Segment Open
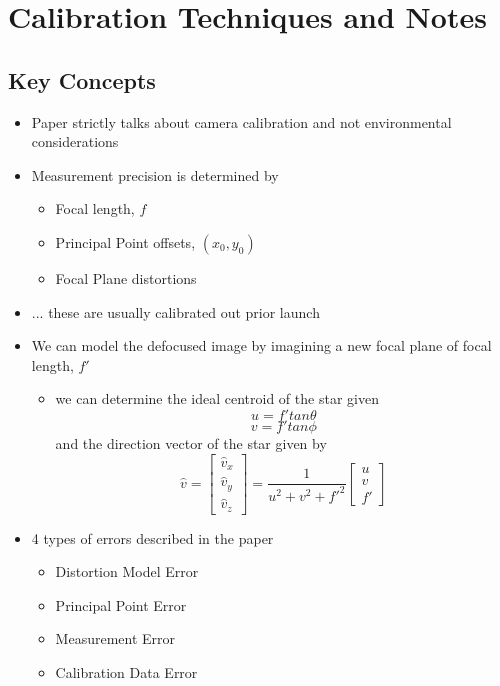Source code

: \chapter{Calibration Techniques and Notes}
\section{Key Concepts\cite{novel_approach_for_calibration}}
\begin{itemize}
    \item Paper strictly talks about camera calibration and not environmental considerations
    \item Measurement precision is determined by 
    \begin{itemize}
        \item Focal length, $f$
        \item Principal Point offsets, $(x_0, y_0)$
        \item Focal Plane distortions
    \end{itemize}
    \item ... these are usually calibrated out prior launch
    \item We can model the defocused image by imagining a new focal plane of focal length, $f'$
    \begin{itemize}
        \item we can determine the ideal centroid of the star given 
        \[ u = f' tan\theta \]
        \[ v = f' tan\phi \]
        and the direction vector of the star given by 
        \[ \hat{v} = \begin{bmatrix}
            \hat{v}_x \\
            \hat{v}_y \\
            \hat{v}_z
        \end{bmatrix} = \frac{1}{u^2 + v^2 + f'^2} \begin{bmatrix}
            u \\
            v \\
            f'
        \end{bmatrix} \]
    \end{itemize}
    \item 4 types of errors described in the paper 
    \begin{itemize}
        \item Distortion Model Error
        \item Principal Point Error
        \item Measurement Error
        \item Calibration Data Error
    \end{itemize}
\end{itemize}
Segment Closed
** What the exercise asks **
Read the entries above and find each line holding the word "given". Copy it out.

** Exercise solution **
        \item we can determine the ideal centroid of the star given 
        and the direction vector of the star given by 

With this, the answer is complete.